4. – Deve, pertanto, essere dichiarata la illegittimità costituzionale degli artt. 2, commi 1, lettera b), e 2, 4, comma 1, 5 e 7, comma 4, della legge regionale n. 2 del 2008 della Regione Emilia-Romagna.

4.1. – Questa pronunzia va estesa, in via conseguenziale, sia a tutte le restanti disposizioni legislative contenute nel Titolo I della predetta legge, stante l’inscindibile legame funzionale sussistente fra le disposizioni direttamente impugnate e le altre ora indicate, sia, per lo stesso motivo, all’art. 6, limitatamente alla lettera c) del comma 2, all’art. 7, limitatamente alla lettera b) del comma 1, e all’art. 9, limitatamente alle parole «e dalla presente legge» con le quali si chiude il comma 1.

5. – Il ricorso è, invece, inammissibile per ciò che riguarda la restante parte del Titolo II.

5.1. – Il ricorrente, nella parte conclusiva del suo atto, afferma che, poiché «le restanti disposizioni della legge regionale in esame si pongono in inscindibile connessione con quelle specificamente censurate, tale che senza queste ultime, le medesime restano prive di autonoma portata normativa, si ritiene che l’illegittimità costituzionale debba estendersi, di conseguenza, all’intero testo della legge regionale, ai sensi dell’art. 27 della legge n. 87/1953».

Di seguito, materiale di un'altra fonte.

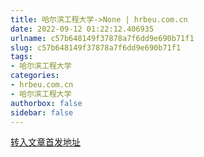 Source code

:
 ```yaml
---
title: 哈尔滨工程大学->None | hrbeu.com.cn
date: 2022-09-12 01:22:12.406935
urlname: c57b648149f37878a7f6dd9e690b71f1
slug: c57b648149f37878a7f6dd9e690b71f1
tags: 
- 哈尔滨工程大学
categories:
- hrbeu.com.cn
- 哈尔滨工程大学
authorbox: false
sidebar: false
---
```





[转入文章首发地址](https://my-h5news.app.xinhuanet.com/xhh-pc/article/?id=72823b869bf214a96db93ee440cb26ec&timestamp=60946)
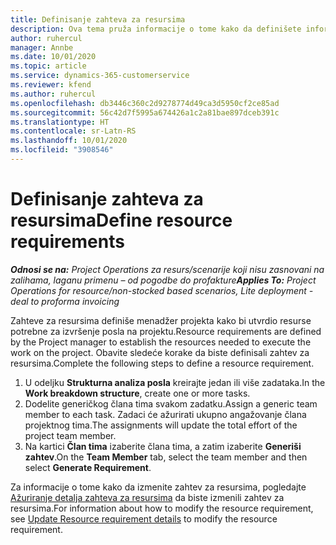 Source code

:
 ```yaml
---
title: Definisanje zahteva za resursima
description: Ova tema pruža informacije o tome kako da definišete informacije zahteva za resursima.
author: ruhercul
manager: Annbe
ms.date: 10/01/2020
ms.topic: article
ms.service: dynamics-365-customerservice
ms.reviewer: kfend
ms.author: ruhercul
ms.openlocfilehash: db3446c360c2d9278774d49ca3d5950cf2ce85ad
ms.sourcegitcommit: 56c42d7f5995a674426a1c2a81bae897dceb391c
ms.translationtype: HT
ms.contentlocale: sr-Latn-RS
ms.lasthandoff: 10/01/2020
ms.locfileid: "3908546"
---
```

# <a name="define-resource-requirements"></a><span data-ttu-id="4bff3-103">Definisanje zahteva za resursima</span><span class="sxs-lookup"><span data-stu-id="4bff3-103">Define resource requirements</span></span>

<span data-ttu-id="4bff3-104">_**Odnosi se na:** Project Operations za resurs/scenarije koji nisu zasnovani na zalihama, laganu primenu – od pogodbe do profakture_</span><span class="sxs-lookup"><span data-stu-id="4bff3-104">_**Applies To:** Project Operations for resource/non-stocked based scenarios, Lite deployment - deal to proforma invoicing_</span></span>

<span data-ttu-id="4bff3-105">Zahteve za resursima definiše menadžer projekta kako bi utvrdio resurse potrebne za izvršenje posla na projektu.</span><span class="sxs-lookup"><span data-stu-id="4bff3-105">Resource requirements are defined by the Project manager to establish the resources needed to execute the work on the project.</span></span> <span data-ttu-id="4bff3-106">Obavite sledeće korake da biste definisali zahtev za resursima.</span><span class="sxs-lookup"><span data-stu-id="4bff3-106">Complete the following steps to define a resource requirement.</span></span>

1.  <span data-ttu-id="4bff3-107">U odeljku **Strukturna analiza posla** kreirajte jedan ili više zadataka.</span><span class="sxs-lookup"><span data-stu-id="4bff3-107">In the **Work breakdown structure**, create one or more tasks.</span></span>
2.  <span data-ttu-id="4bff3-108">Dodelite generičkog člana tima svakom zadatku.</span><span class="sxs-lookup"><span data-stu-id="4bff3-108">Assign a generic team member to each task.</span></span> <span data-ttu-id="4bff3-109">Zadaci će ažurirati ukupno angažovanje člana projektnog tima.</span><span class="sxs-lookup"><span data-stu-id="4bff3-109">The assignments will update the total effort of the project team member.</span></span>
3.  <span data-ttu-id="4bff3-110">Na kartici **Član tima** izaberite člana tima, a zatim izaberite **Generiši zahtev**.</span><span class="sxs-lookup"><span data-stu-id="4bff3-110">On the **Team Member** tab, select the team member and then select **Generate Requirement**.</span></span>

<span data-ttu-id="4bff3-111">Za informacije o tome kako da izmenite zahtev za resursima, pogledajte [Ažuriranje detalja zahteva za resursima](define-resource-requirements.md) da biste izmenili zahtev za resursima.</span><span class="sxs-lookup"><span data-stu-id="4bff3-111">For information about how to modify the resource requirement, see [Update Resource requirement details](define-resource-requirements.md) to modify the resource requirement.</span></span> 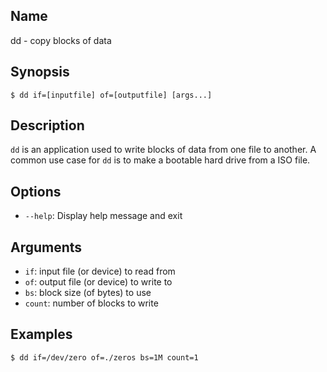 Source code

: ## Name

dd - copy blocks of data

## Synopsis

```**sh
$ dd if=[inputfile] of=[outputfile] [args...]
```

## Description

`dd` is an application used to write blocks of data from one file to another. A common use case for `dd` is to make a bootable hard drive from a ISO file.

## Options

* `--help`: Display help message and exit

## Arguments

* `if`: input file (or device) to read from
* `of`: output file (or device) to write to
* `bs`: block size (of bytes) to use
* `count`: number of blocks to write

## Examples

```**sh
$ dd if=/dev/zero of=./zeros bs=1M count=1
```
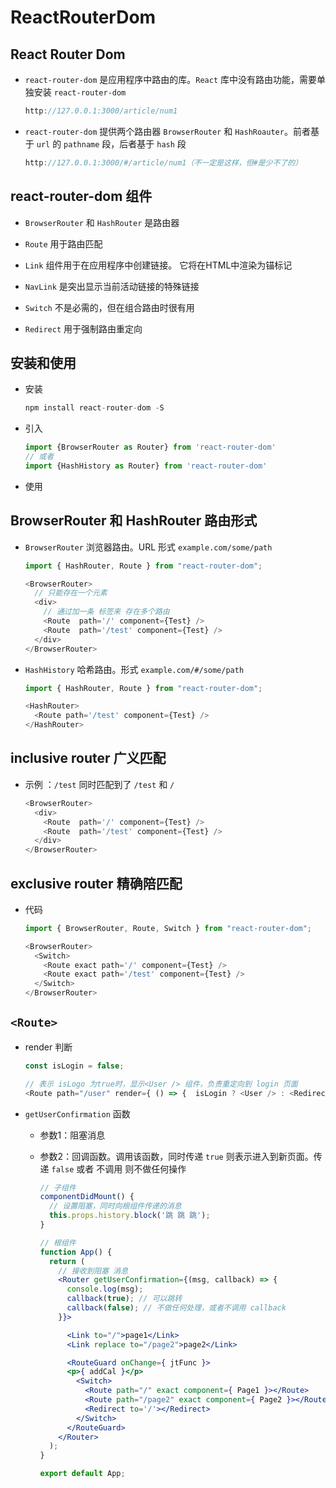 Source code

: # ReactRouterDom

## React Router Dom

+ `react-router-dom` 是应用程序中路由的库。`React` 库中没有路由功能，需要单独安装 `react-router-dom`

  ```js
  http://127.0.0.1:3000/article/num1
  ```

+ `react-router-dom` 提供两个路由器 `BrowserRouter` 和 `HashRoauter`。前者基于 `url` 的 `pathname` 段，后者基于 `hash` 段

  ```js
  http://127.0.0.1:3000/#/article/num1（不一定是这样，但#是少不了的）
  ```

## react-router-dom 组件

+ `BrowserRouter` 和 `HashRouter` 是路由器

+ `Route` 用于路由匹配

+ `Link` 组件用于在应用程序中创建链接。 它将在HTML中渲染为锚标记

+ `NavLink` 是突出显示当前活动链接的特殊链接

+ `Switch` 不是必需的，但在组合路由时很有用

+ `Redirect` 用于强制路由重定向

## 安装和使用

+ 安装

  ```js
  npm install react-router-dom -S
  ```

+ 引入

  ```js
  import {BrowserRouter as Router} from 'react-router-dom'
  // 或者
  import {HashHistory as Router} from 'react-router-dom'
  ```

+ 使用

## BrowserRouter 和 HashRouter 路由形式

+ `BrowserRouter` 浏览器路由。URL 形式 `example.com/some/path`

  ```js
  import { HashRouter, Route } from "react-router-dom";

  <BrowserRouter>
    // 只能存在一个元素
    <div>
      // 通过加一条 标签来 存在多个路由
      <Route  path='/' component={Test} />
      <Route  path='/test' component={Test} />
    </div>
  </BrowserRouter>
  ```

+ `HashHistory` 哈希路由。形式 `example.com/#/some/path`

  ```js
  import { HashRouter, Route } from "react-router-dom";

  <HashRouter>
    <Route path='/test' component={Test} />
  </HashRouter>
  ```

## inclusive router 广义匹配

+ 示例 ：`/test` 同时匹配到了 `/test` 和 `/`

  ```js
  <BrowserRouter>
    <div>
      <Route  path='/' component={Test} />
      <Route  path='/test' component={Test} />
    </div>
  </BrowserRouter>
  ```

## exclusive router 精确陪匹配

+ 代码

  ```js
  import { BrowserRouter, Route, Switch } from "react-router-dom";

  <BrowserRouter>
    <Switch>
      <Route exact path='/' component={Test} />
      <Route exact path='/test' component={Test} />
    </Switch>
  </BrowserRouter>
  ```

## `<Route>`

+ render 判断

  ```js
  const isLogin = false;

  // 表示 isLogo 为true时，显示<User /> 组件，负责重定向到 login 页面
  <Route path="/user" render={ () => {  isLogin ? <User /> : <Redirect to="/login"> } } >
  ```

+ `getUserConfirmation` 函数

  + 参数1：阻塞消息

  + 参数2：回调函数。调用该函数，同时传递 `true` 则表示进入到新页面。传递 `false` 或者 不调用 则不做任何操作

    ```jsx
    // 子组件
    componentDidMount() {
      // 设置阻塞，同时向根组件传递的消息
      this.props.history.block('跳 跳 跳');
    }
    ```

    ```jsx
    // 根组件
    function App() {
      return (
        // 接收到阻塞 消息
        <Router getUserConfirmation={(msg, callback) => {
          console.log(msg);
          callback(true); // 可以跳转
          callback(false); // 不做任何处理，或者不调用 callback
        }}>

          <Link to="/">page1</Link>
          <Link replace to="/page2">page2</Link>

          <RouteGuard onChange={ jtFunc }>
          <p>{ addCal }</p>
            <Switch>
              <Route path="/" exact component={ Page1 }></Route>
              <Route path="/page2" exact component={ Page2 }></Route>
              <Redirect to='/'></Redirect>
            </Switch>
          </RouteGuard>
        </Router>
      );
    }

    export default App;
    ```
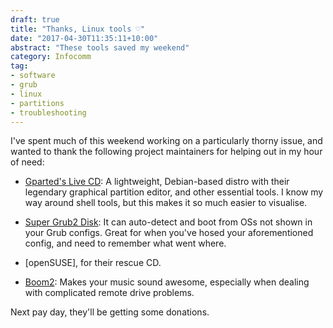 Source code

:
 ```yaml
---
draft: true
title: "Thanks, Linux tools ♡"
date: "2017-04-30T11:35:11+10:00"
abstract: "These tools saved my weekend"
category: Infocomm
tag:
- software
- grub
- linux
- partitions
- troubleshooting
---
```

I've spent much of this weekend working on a particularly thorny issue, and wanted to thank the following project maintainers for helping out in my hour of need:

* [Gparted's Live CD]: A lightweight, Debian-based distro with their legendary graphical partition editor, and other essential tools. I know my way around shell tools, but this makes it so much easier to visualise.

* [Super Grub2 Disk]: It can auto-detect and boot from OSs not shown in your Grub configs. Great for when you've hosed your aforementioned config, and need to remember what went where.

* [openSUSE], for their rescue CD.

* [Boom2]: Makes your music sound awesome, especially when dealing with complicated remote drive problems.

Next pay day, they'll be getting some donations.

[Gparted's Live CD]: http://gparted.org/livecd.php
[Super Grub2 Disk]: http://www.supergrubdisk.org/super-grub2-disk/
[Boom2]: http://globaldelight.com/boom2

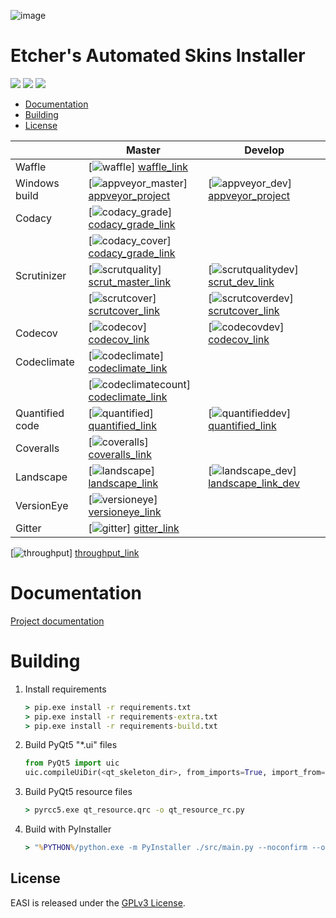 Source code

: ![image][easi]

# Etcher's Automated Skins Installer

![][project_status] ![][gpl] ![][pun]

  - [Documentation](#documentation)
  - [Building](#building)
  - [License](#license)

|                  | Master                                      | Develop                                   |
| ---------------- | ------------------------------------------- | ----------------------------------------- |
| Waffle           | [![waffle]]             [waffle_link]       |                                           |
| Windows build    | [![appveyor_master]]    [appveyor_project]  | [![appveyor_dev]]    [appveyor_project]   |
| Codacy           | [![codacy_grade]]       [codacy_grade_link] |                                           |
|                  | [![codacy_cover]]       [codacy_grade_link] |                                           |
| Scrutinizer      | [![scrutquality]]       [scrut_master_link] | [![scrutqualitydev]] [scrut_dev_link]     |
|                  | [![scrutcover]]         [scrutcover_link]   | [![scrutcoverdev]]   [scrutcover_link]    |
| Codecov          | [![codecov]]            [codecov_link]      | [![codecovdev]]      [codecov_link]       |
| Codeclimate      | [![codeclimate]]        [codeclimate_link]  |                                           |
|                  | [![codeclimatecount]]   [codeclimate_link]  |                                           |
| Quantified code  | [![quantified]]         [quantified_link]   | [![quantifieddev]]   [quantified_link]    |
| Coveralls        | [![coveralls]]          [coveralls_link]    |                                           |
| Landscape        | [![landscape]]          [landscape_link]    | [![landscape_dev]]   [landscape_link_dev] |
| VersionEye       | [![versioneye]]         [versioneye_link]   |                                           |
| Gitter           | [![gitter]]             [gitter_link]       |                                           |

[![throughput]] [throughput_link]

[throughput]: https://graphs.waffle.io/132nd-etcher/EASI/throughput.svg
[throughput_link]: https://waffle.io/132nd-etcher/EASI/metrics/throughput

Documentation
=============

[Project documentation](https://132nd-etcher.github.io/EASI/)

Building
========

1. Install requirements

    ```cmd
    > pip.exe install -r requirements.txt
    > pip.exe install -r requirements-extra.txt
    > pip.exe install -r requirements-build.txt
    ```

1. Build PyQt5 "\*.ui" files

    ```python
    from PyQt5 import uic
    uic.compileUiDir(<qt_skeleton_dir>, from_imports=True, import_from='src.ui.resources')
    ```

1. Build PyQt5 resource files

    ```cmd
    > pyrcc5.exe qt_resource.qrc -o qt_resource_rc.py
    ```

1. Build with PyInstaller

    ```cmd
    > "%PYTHON%/python.exe -m PyInstaller ./src/main.py --noconfirm --onefile --clean --icon src/ui/resources/app.ico --workpath ./build/build --paths %PYTHON%/Lib/site-packages/PyQt5/Qt/bin --name EASI --distpath ./build/dist_windowed --windowed --key %COMPILEKEY%"
    ```
    
## License

EASI is released under the [GPLv3 License][gpl].

[waffle]: https://badge.waffle.io/132nd-etcher/EASI.svg?label=ready&title=Ready&style=flat
[waffle_link]: https://waffle.io/132nd-etcher/EASI
[appveyor_master]: https://ci.appveyor.com/api/projects/status/ej728cibs8q13qw2/branch/master?svg=true&style=flat&passingText=master%20-%20OK&failingText=master%20-%20FAIL&pendingText=master%20-%20Pending...
[appveyor_dev]: https://ci.appveyor.com/api/projects/status/ej728cibs8q13qw2/branch/develop?svg=true&style=flat&passingText=develop%20-%20OK&failingText=develop%20-%20FAIL&pendingText=develop%20-%20Pending...
[appveyor_project]: https://ci.appveyor.com/project/132nd-etcher/easi
[codacy_grade]: https://api.codacy.com/project/badge/Grade/3a1f938dbe5545ad9cfa29b8df61e6ac
[codacy_cover]: https://api.codacy.com/project/badge/Coverage/3a1f938dbe5545ad9cfa29b8df61e6ac
[codacy_grade_link]: https://www.codacy.com/app/132nd-etcher/EASI/dashboard
[scrutquality]: https://scrutinizer-ci.com/g/132nd-etcher/EASI/badges/quality-score.png?b=master
[scrutqualitydev]: https://scrutinizer-ci.com/g/132nd-etcher/EASI/badges/quality-score.png?b=develop
[scrut_master_link]: https://scrutinizer-ci.com/g/132nd-etcher/EASI/?branch=master
[scrut_dev_link]: https://scrutinizer-ci.com/g/132nd-etcher/EASI/?branch=develop
[scrutcover]: https://scrutinizer-ci.com/g/132nd-etcher/EASI/badges/coverage.png?b=master
[scrutcover_link]: https://scrutinizer-ci.com/g/132nd-etcher/EASI/?branch=master
[scrutcoverdev]: https://scrutinizer-ci.com/g/132nd-etcher/EASI/badges/coverage.png?b=develop
[scrutcoverdev_link]: https://scrutinizer-ci.com/g/132nd-etcher/EASI/?branch=develop
[codecov]: https://codecov.io/gh/132nd-etcher/EASI/branch/master/graph/badge.svg
[codecovdev]: https://codecov.io/gh/132nd-etcher/EASI/branch/develop/graph/badge.svg
[codecov_link]: https://codecov.io/gh/132nd-etcher/EASI
[codeclimate]: https://codeclimate.com/github/132nd-etcher/EASI/badges/gpa.svg?style=flat
[codeclimate_link]: https://codeclimate.com/github/132nd-etcher/EASI
[codeclimatecount]: https://codeclimate.com/github/132nd-etcher/EASI/badges/issue_count.svg?style=flat
[quantified]: https://www.quantifiedcode.com/api/v1/project/c20bff6d0c384ec890e23c8d020ae34a/snapshot/origin:master:HEAD/badge.svg
[quantifieddev]: https://www.quantifiedcode.com/api/v1/project/c20bff6d0c384ec890e23c8d020ae34a/snapshot/origin:develop:HEAD/badge.svg
[quantified_link]: https://www.quantifiedcode.com/app/project/c20bff6d0c384ec890e23c8d020ae34a
[coveralls]: https://coveralls.io/repos/github/132nd-etcher/EASI/badge.svg?branch=HEAD&style=flat
[coveralls_link]: https://coveralls.io/github/132nd-etcher/EASI?branch=HEAD
[landscape]:https://landscape.io/github/132nd-etcher/EASI/master/landscape.svg?style=flat
[landscape_link]: https://landscape.io/github/132nd-etcher/EASI/master
[landscape_dev]:https://landscape.io/github/132nd-etcher/EASI/develop/landscape.svg?style=flat
[landscape_link_dev]: https://landscape.io/github/132nd-etcher/EASI/develop
[versioneye]: https://www.versioneye.com/user/projects/57ff67d90676c900486e4f8d/badge.svg?style=flat
[versioneye_link]: https://www.versioneye.com/user/projects/57ff67d90676c900486e4f8d
[gitter]: https://badges.gitter.im/easi_/Lobby.svg
[gitter_link]: https://gitter.im/easi_/Lobby
[gpl]: https://img.shields.io/badge/License-GPL-blue.svg
[gpl_link]: https://www.gnu.org/licenses/quick-guide-gplv3.en.html
[easi]: https://i.imgsafe.org/00192c67ea.png
[project_status]: http://www.repostatus.org/badges/latest/wip.svg
[pun]: https://img.shields.io/badge/Author%20skill-Script%20kiddie-red.svg?style=flat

 Al riguardo, è necessario sottolineare che il richiamato art. 27 della legge n. 87 del 1953, nel prevedere che la Corte «dichiara, altresì, quali sono le altre disposizioni legislative la cui illegittimità deriva come conseguenza dalla decisione adottata» non viene a sottrarre il ricorrente, o il rimettente – laddove il presunto oggetto dell’illegittimità conseguenziale non fuoriesca, rispettivamente, dal perimetro della normativa impugnabile, o di cui deve fare applicazione – dall’onere di fornire un’adeguata motivazione in ordine a ciascuna delle disposizioni legislative che venga a censurare. Si tratta, cioè, di una attribuzione che viene prevista per evitare che una pronuncia di questa Corte possa determinare palesi incongruenze, facendo permanere nell’ordinamento disposizioni legislative strettamente conseguenziali rispetto a quelle dichiarate illegittime, ma che non può essere invocata dal ricorrente, o dal rimettente, per esonerarlo dal motivare – eventualmente anche richiamando in modo sintetico quanto già affermato con riguardo ad altre disposizioni o riferendo a più norme la medesima argomentazione – le ragioni che lo inducono a sospettare dell’esistenza dell’illegittimità costituzionale.

Nella specie ciò non è avvenuto e, in ogni caso, la restante parte del Titolo II dell’impugnata legge regionale contiene una disciplina diversa, non incisa dalle censure formulate dal ricorrente. Tali disposizioni, infatti, a differenza di quanto potrebbe suggerire l’unità topografica, regolamentano il distinto argomento dei «Centri benessere»: pertanto sono caratterizzate da una autonomia oggettiva rispetto alle altre disposizioni di cui al Titolo I.            

per questi motivi

LA CORTE COSTITUZIONALE

dichiara l’illegittimità costituzionale degli artt. 2, commi 1, lettera b), e 2, 4, comma 1, 5 e 7, comma 4, della legge della Regione Emilia-Romagna 19 febbraio 2008, n. 2 (Esercizio di pratiche ed attività bionaturali ed esercizio delle attività dei centri benessere), nonché, in via conseguenziale, di tutte le restanti disposizioni legislative contenute nel Titolo I della predetta legge, dell’art. 6, limitatamente alla lettera c) del comma 2, dell’art. 7, limitatamente alla lettera b) del comma 1, e dell’art. 9, limitatamente alle parole «e dalla presente legge» con le quali si chiude il comma 1, della medesima legge;

dichiara inammissibile la questione di legittimità costituzionale di tutte le altre disposizioni legislative contenute nel Titolo II della medesima legge della Regione Emilia-Romagna n. 2 del 2008.

Così deciso in Roma, nella sede della Corte costituzionale, Palazzo della Consulta, il 4 maggio 2009.

F.to:

Francesco AMIRANTE, Presidente

Paolo Maria NAPOLITANO, Redattore

Giuseppe DI PAOLA, Cancelliere

Depositata in Cancelleria l'8 maggio 2009.